Strafbaarheid van het bewezenverklaarde
Het bewezene levert op
ten aanzien van het onder 1 en 2 bewezenverklaarde:
telkens:
Overtreding van een voorschrift gesteld krachtens artikel 5:12, eerste lid, van de Arbeidstijdenwet, begaan door een rechtspersoon.
Strafbaarheid van de verdachte
Verdachte is strafbaar, nu geen omstandigheid is gebleken of aannemelijk geworden die verdachte niet strafbaar zou doen zijn.
Oplegging van straf en/of maatregel
Ter terechtzitting van het hof heeft de gemachtigde van verdachte aangevoerd dat de opgelegde straf te hoog is in verhouding tot de verdiensten die per vrachtauto per jaar door de onderneming kunnen worden behaald.
Het hof acht na te melden strafoplegging in overeenstemming met de aard en de ernst van het bewezenverklaarde en de omstandigheden waaronder dit is begaan, mede gelet op het maatschappelijk functioneren van verdachte en haar draagkracht, zoals van een en ander bij het onderzoek ter terechtzitting is gebleken. In het bijzonder in aanmerking genomen dat het betreft bij een derde bedrijfsonderzoek geconstateerde dubbele norm-overtredingen die, zo volgt uit de verklaringen van de vertegenwoordiger van verdachte daaromtrent, welbewust en op bedrijfseconomische gronden zijn begaan. In dat licht ziet het hof geen aanleiding een lagere straf op te leggen dan de economische politierechter heeft gedaan.
Toepasselijke wettelijke voorschriften
Het hof heeft gelet op de artikelen 23, 24, 51, 57, 62 en 63 van het Wetboek van Strafrecht en de artikelen 1(oud), 2, 6 (oud) van de Wet op de economische delicten, artikel 5:12 van de Arbeidstijdenwet en de artikelen 2.5:1 en 8:1 van het Arbeidstijdenbesluit vervoer en artikel 5 van Verordening 3820/05.
BESLISSING
Het hof:
Vernietigt het vonnis, waarvan beroep, en doet opnieuw recht:
Verklaart zoals hiervoor overwogen bewezen, dat verdachte het onder 1 en 2 tenlastegelegde heeft begaan.
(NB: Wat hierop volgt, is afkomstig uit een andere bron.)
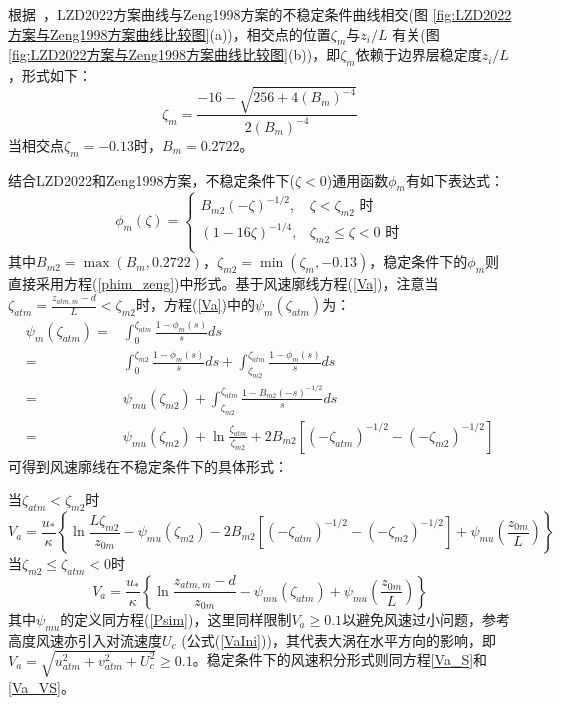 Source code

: 根据~\citet{liu2023referenceheight}，LZD2022方案曲线与Zeng1998方案的不稳定条件曲线相交(图 \ref{fig:LZD2022方案与Zeng1998方案曲线比较图}(a))，相交点的位置$\zeta_{m}$与${z_{i}}/{L}$
有关(图 \ref{fig:LZD2022方案与Zeng1998方案曲线比较图}(b))，即$\zeta_{m}$依赖于边界层稳定度${z_{i}}/{L}$，形式如下：
\begin{equation}
     \zeta_{m}=\frac{-16-\sqrt{256+4 \left(B_{m}\right)^{-4}}}{2 \left(B_{m}\right)^{-4}}
\end{equation}
当相交点$\zeta_{m}=-0.13$时，$B_{m}=0.2722$。

结合LZD2022和Zeng1998方案，不稳定条件下($\zeta<0$)通用函数$\phi_{m}$有如下表达式：
\begin{equation}
\phi_{m}(\zeta)= \begin{cases}
   B_{m2}(-\zeta)^{-1/2}, & \zeta<\zeta_{m2} \text { 时} \\
   (1-16 \zeta)^{-1/4}, & \zeta_{m2} \leq \zeta<0 \text { 时} \\
\end{cases}
\end{equation}
其中$B_{m2}=\max(B_{m},0.2722)$，$\zeta_{m2}=\min(\zeta_{m},-0.13)$，稳定条件下的$\phi_{m}$则直接采用方程(\ref{phim_zeng})中形式。基于风速廓线方程(\ref{Va})，注意当
$\zeta_{atm}=\frac{z_{atm,m}-d}{L}<\zeta_{m2}$时，方程(\ref{Va})中的$\psi_{m}\left(\zeta_{atm}\right)$为：
\begin{align}
\psi_{m}\left(\zeta_{atm}\right) =& \int_{0}^{\zeta_{atm}} \frac{1-\phi_{m}(s)}{s} d s  \nonumber \\
 =& \int_{0}^{\zeta_{m2}} \frac{1-\phi_{m}(s)}{s} d s + \int_{\zeta_{m2}}^{\zeta_{atm}} \frac{1-\phi_{m}(s)}{s} d s  \nonumber \\
 =& \psi_{mu}(\zeta_{m2}) + \int_{\zeta_{m2}}^{\zeta_{atm}} \frac{1-B_{m2}(-s)^{-1/2}}{s} d s  \nonumber \\
 =& \psi_{mu}(\zeta_{m2}) + \ln \frac{\zeta_{atm}}{\zeta_{m2}} + 2B_{m2}\left[(-\zeta_{atm})^{-1/2}-(-\zeta_{m2})^{-1/2}\right]
\end{align}
可得到风速廓线在不稳定条件下的具体形式：

\noindent 当$\zeta_{atm}<\zeta_{m2}$时
\begin{equation}\label{Va_U_LZD1}
V_{a}=\frac{u_{*}}{\kappa}\left\{\ln \frac{L\zeta_{m2}}{z_{0 m}}-\psi_{mu}\left(\zeta_{m2}\right)-2B_{m2}\left[(-\zeta_{atm})^{-1/2}-(-\zeta_{m2})^{-1/2}\right]+\psi_{mu}\left(\frac{z_{0 m}}{L}\right)\right\}
\end{equation}
\noindent 当$ \zeta_{m2} \leq \zeta_{atm}<0$时
\begin{equation}\label{Va_U_LZD2}
V_{a}=\frac{u_{*}}{\kappa}\left\{\ln \frac{z_{atm, m}-d}{z_{0 m}}-\psi_{mu}\left(\zeta_{atm}\right)+\psi_{mu}\left(\frac{z_{0 m}}{L}\right)\right\}
\end{equation}
其中$\psi_{mu}$的定义同方程(\ref{Psim})，这里同样限制$V_a\geq0.1$以避免风速过小问题，参考高度风速亦引入对流速度$U_c$ (公式(\ref{VaIni}))，其代表大涡在水平方向的影响，即
$V_{a}=\sqrt{u_{atm}^{2}+v_{atm}^{2}+U_{c}^{2}} \geq 0.1$。稳定条件下的风速积分形式则同方程\eqref{Va_S}和\eqref{Va_VS}。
Verklaart niet bewezen hetgeen verdachte meer of anders is tenlastegelegd dan hierboven is bewezenverklaard en spreekt verdachte daarvan vrij.
Verklaart het bewezenverklaarde strafbaar, kwalificeert dit als hiervoor vermeld en verklaart verdachte strafbaar.
ten aanzien van het onder 1 bewezenverklaarde:
Veroordeelt verdachte tot een geldboete van € 1.900,-- (duizend negenhonderd euro).
ten aanzien van het onder 2 bewezenverklaarde:
Veroordeelt verdachte tot een geldboete van € 1.100,-- (duizend éénhonderd euro).
Aldus gewezen door
mr Van der Pol, voorzitter,
mrs Van Houten en Clarenbeek, raadsheren,
in tegenwoordigheid van mr Kuipers, griffier,
en op 18 april 2005 ter openbare terechtzitting uitgesproken.